Regardless of the question of whether he had consciously or unconsciously told lies, parliamentarians wondered on Thursday evening why Yesilgöz had never bothered to find out to what extent family reunification had occurred. “A minister can be expected to make additional efforts,” said CDA leader Henri Bontenbal.
There seemed to be a reason for it. Yesilgöz’s statements at the time of the cabinet’s fall were almost immediately refuted by experts and organizations such as Vluchtelingenwerk Nederland. They dismissed as fiction his suggestion of an endless backlog of family reunification by refugees.
According to Yesilgöz, the fork is different. He goes on to highlight that officials and implementing organizations told him that the phenomenon of travel in connection with family reunification “occurred regularly.” “If the implementation indicates that ‘these are abuses’ and this happens regularly, then I think I should do something about it,” Yesilgöz said.
The VVD leader referred to a report from the Immigration and Naturalization Service (IND), which already in 2022 stated that family reunification was a “bottleneck.” But nothing was ever known about the extent of this “problem.” However, Yesilgöz stated immediately after the fall of the cabinet that this happened “very often.” On November 18, four days before the elections, Yesilgöz made the much-discussed declaration that thousands of people would participate.
Draw your own conclusion
Several deputies took this against Yesilgöz very seriously. “The Netherlands has been deceived,” said D66 MP Anne-Marijke Podt.
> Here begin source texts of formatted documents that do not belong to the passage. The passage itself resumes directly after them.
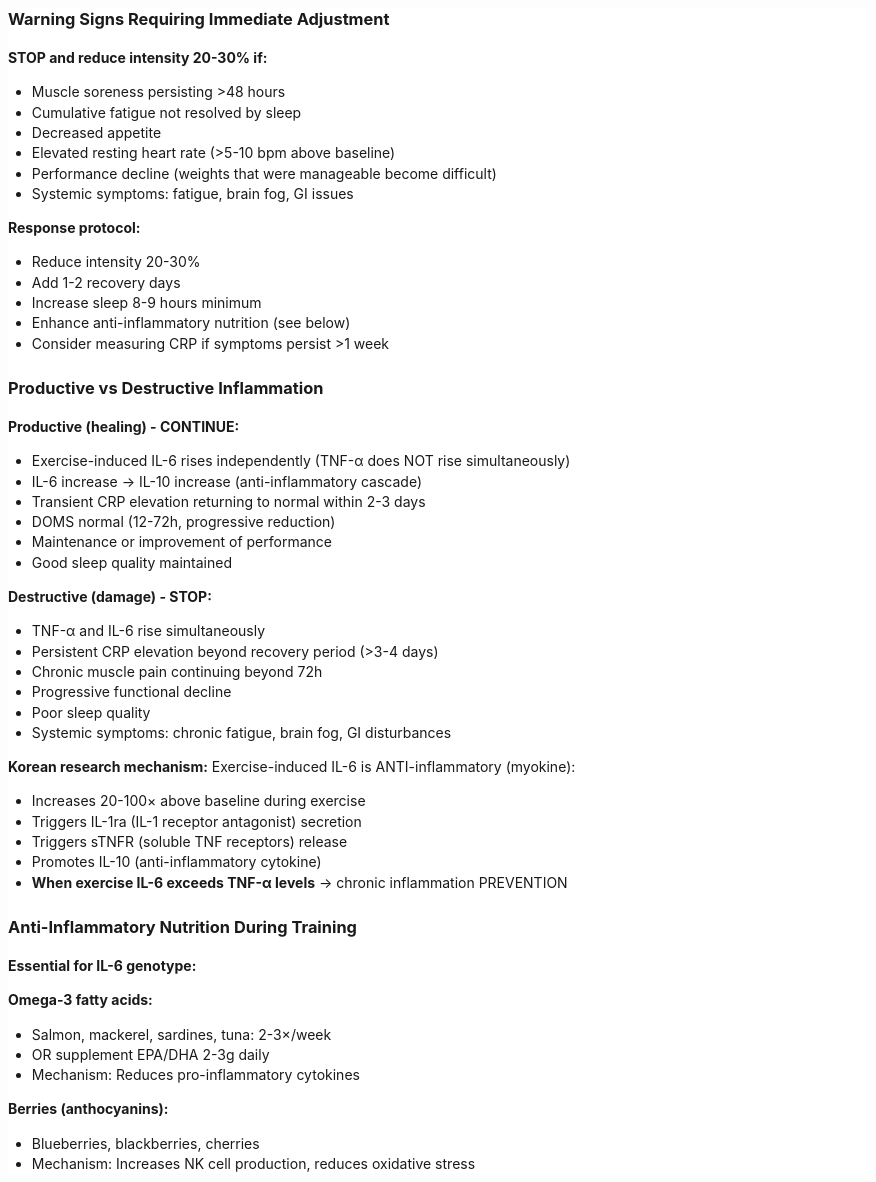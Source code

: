 ### Warning Signs Requiring Immediate Adjustment

**STOP and reduce intensity 20-30% if:**
- Muscle soreness persisting >48 hours
- Cumulative fatigue not resolved by sleep
- Decreased appetite
- Elevated resting heart rate (>5-10 bpm above baseline)
- Performance decline (weights that were manageable become difficult)
- Systemic symptoms: fatigue, brain fog, GI issues

**Response protocol:**
- Reduce intensity 20-30%
- Add 1-2 recovery days
- Increase sleep 8-9 hours minimum
- Enhance anti-inflammatory nutrition (see below)
- Consider measuring CRP if symptoms persist >1 week

### Productive vs Destructive Inflammation

**Productive (healing) - CONTINUE:**
- Exercise-induced IL-6 rises independently (TNF-α does NOT rise simultaneously)
- IL-6 increase → IL-10 increase (anti-inflammatory cascade)
- Transient CRP elevation returning to normal within 2-3 days
- DOMS normal (12-72h, progressive reduction)
- Maintenance or improvement of performance
- Good sleep quality maintained

**Destructive (damage) - STOP:**
- TNF-α and IL-6 rise simultaneously
- Persistent CRP elevation beyond recovery period (>3-4 days)
- Chronic muscle pain continuing beyond 72h
- Progressive functional decline
- Poor sleep quality
- Systemic symptoms: chronic fatigue, brain fog, GI disturbances

**Korean research mechanism:**
Exercise-induced IL-6 is ANTI-inflammatory (myokine):
- Increases 20-100× above baseline during exercise
- Triggers IL-1ra (IL-1 receptor antagonist) secretion
- Triggers sTNFR (soluble TNF receptors) release
- Promotes IL-10 (anti-inflammatory cytokine)
- **When exercise IL-6 exceeds TNF-α levels** → chronic inflammation PREVENTION

### Anti-Inflammatory Nutrition During Training

**Essential for IL-6 genotype:**

**Omega-3 fatty acids:**
- Salmon, mackerel, sardines, tuna: 2-3×/week
- OR supplement EPA/DHA 2-3g daily
- Mechanism: Reduces pro-inflammatory cytokines

**Berries (anthocyanins):**
- Blueberries, blackberries, cherries
- Mechanism: Increases NK cell production, reduces oxidative stress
SP leader Jimmy Dijk accused Yesilgöz that images were more important than facts. “It wouldn’t have been strange if she had drawn her own conclusions and she had left on her own,” he said.
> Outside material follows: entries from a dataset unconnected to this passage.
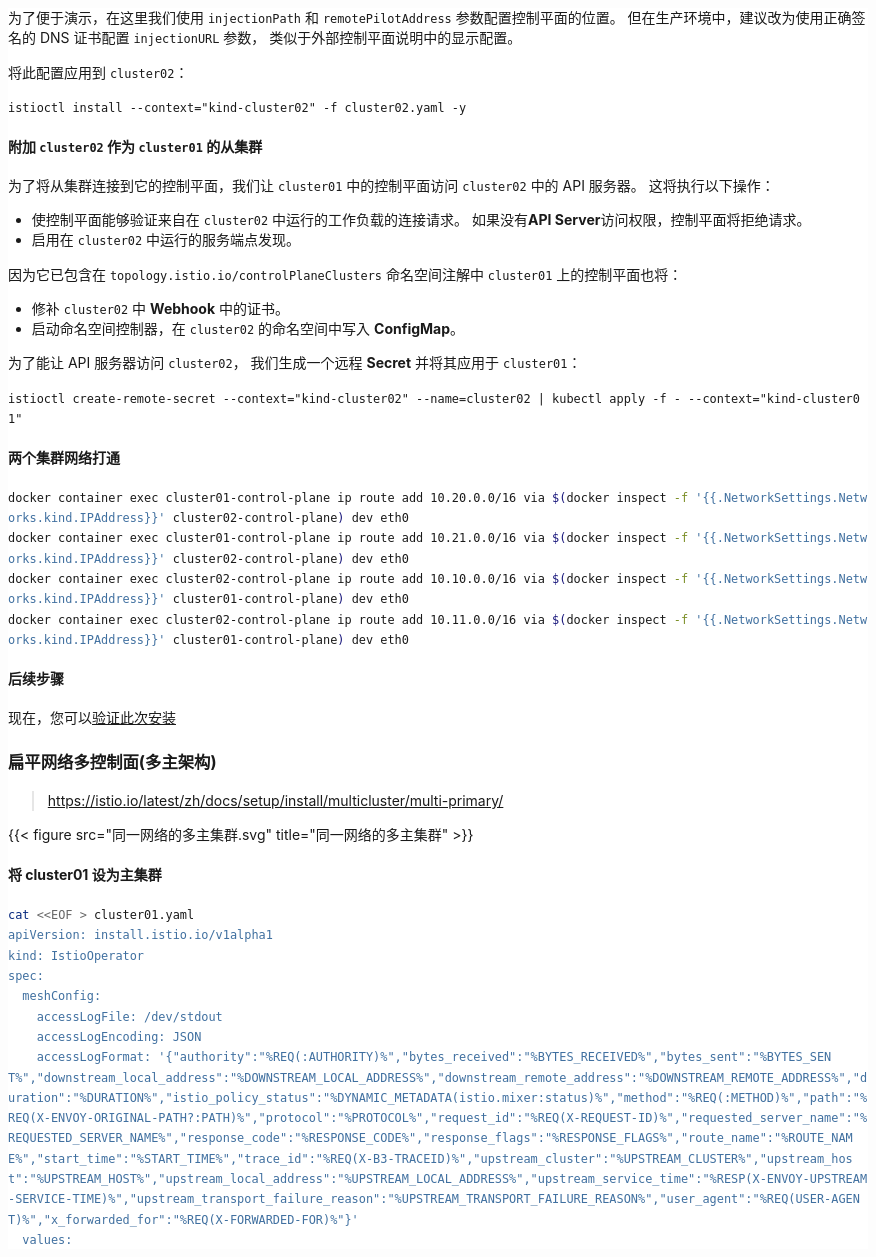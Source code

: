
```bash

```

为了便于演示，在这里我们使用 `injectionPath` 和 `remotePilotAddress` 参数配置控制平面的位置。 但在生产环境中，建议改为使用正确签名的 DNS 证书配置 `injectionURL` 参数， 类似于外部控制平面说明中的显示配置。

将此配置应用到 `cluster02`：

`istioctl install --context="kind-cluster02" -f cluster02.yaml -y`

#### 附加 `cluster02` 作为 `cluster01` 的从集群
为了将从集群连接到它的控制平面，我们让 `cluster01` 中的控制平面访问 `cluster02` 中的 API 服务器。 这将执行以下操作：

* 使控制平面能够验证来自在 `cluster02` 中运行的工作负载的连接请求。 如果没有**API Server**访问权限，控制平面将拒绝请求。
* 启用在 `cluster02` 中运行的服务端点发现。

因为它已包含在 `topology.istio.io/controlPlaneClusters` 命名空间注解中 `cluster01` 上的控制平面也将：

* 修补 `cluster02` 中 **Webhook** 中的证书。
* 启动命名空间控制器，在 `cluster02` 的命名空间中写入 **ConfigMap**。

为了能让 API 服务器访问 `cluster02`， 我们生成一个远程 **Secret** 并将其应用于 `cluster01`：

`istioctl create-remote-secret --context="kind-cluster02" --name=cluster02 | kubectl apply -f - --context="kind-cluster01"`

#### 两个集群网络打通
```bash
docker container exec cluster01-control-plane ip route add 10.20.0.0/16 via $(docker inspect -f '{{.NetworkSettings.Networks.kind.IPAddress}}' cluster02-control-plane) dev eth0
docker container exec cluster01-control-plane ip route add 10.21.0.0/16 via $(docker inspect -f '{{.NetworkSettings.Networks.kind.IPAddress}}' cluster02-control-plane) dev eth0
docker container exec cluster02-control-plane ip route add 10.10.0.0/16 via $(docker inspect -f '{{.NetworkSettings.Networks.kind.IPAddress}}' cluster01-control-plane) dev eth0
docker container exec cluster02-control-plane ip route add 10.11.0.0/16 via $(docker inspect -f '{{.NetworkSettings.Networks.kind.IPAddress}}' cluster01-control-plane) dev eth0

```

#### 后续步骤

现在，您可以[验证此次安装](#Verify-installation-results)

### 扁平网络多控制面(多主架构)
> https://istio.io/latest/zh/docs/setup/install/multicluster/multi-primary/

{{< figure src="同一网络的多主集群.svg" title="同一网络的多主集群" >}}

#### 将 cluster01 设为主集群
```bash
cat <<EOF > cluster01.yaml
apiVersion: install.istio.io/v1alpha1
kind: IstioOperator
spec:
  meshConfig:
    accessLogFile: /dev/stdout
    accessLogEncoding: JSON
    accessLogFormat: '{"authority":"%REQ(:AUTHORITY)%","bytes_received":"%BYTES_RECEIVED%","bytes_sent":"%BYTES_SENT%","downstream_local_address":"%DOWNSTREAM_LOCAL_ADDRESS%","downstream_remote_address":"%DOWNSTREAM_REMOTE_ADDRESS%","duration":"%DURATION%","istio_policy_status":"%DYNAMIC_METADATA(istio.mixer:status)%","method":"%REQ(:METHOD)%","path":"%REQ(X-ENVOY-ORIGINAL-PATH?:PATH)%","protocol":"%PROTOCOL%","request_id":"%REQ(X-REQUEST-ID)%","requested_server_name":"%REQUESTED_SERVER_NAME%","response_code":"%RESPONSE_CODE%","response_flags":"%RESPONSE_FLAGS%","route_name":"%ROUTE_NAME%","start_time":"%START_TIME%","trace_id":"%REQ(X-B3-TRACEID)%","upstream_cluster":"%UPSTREAM_CLUSTER%","upstream_host":"%UPSTREAM_HOST%","upstream_local_address":"%UPSTREAM_LOCAL_ADDRESS%","upstream_service_time":"%RESP(X-ENVOY-UPSTREAM-SERVICE-TIME)%","upstream_transport_failure_reason":"%UPSTREAM_TRANSPORT_FAILURE_REASON%","user_agent":"%REQ(USER-AGENT)%","x_forwarded_for":"%REQ(X-FORWARDED-FOR)%"}'
  values:
```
Not all parties targeted Yesilgöz. The (far) right factions often stayed on the sidelines. JA21 faction leader Joost Eerdmans derisively called the debate a post-trip at the post-trip gate. His party, as well as the PVV, the BBB and, to a lesser extent, the VVD, considered the debate to be largely non-issue. According to these parties, a debate on asylum and migration should focus on the “real problem”: according to them, the arrival of a large number of asylum seekers in the Netherlands and its great impact.
Read also: Yesilgöz ministry knew about the low numbers of ‘reunion after reunification’
New documents show that figures available at the IND on the backlog of refugee journeys were shared with the Ministry of Justice and Security, long before Minister Dilan Yesilgöz claimed this would involve “thousands” of people.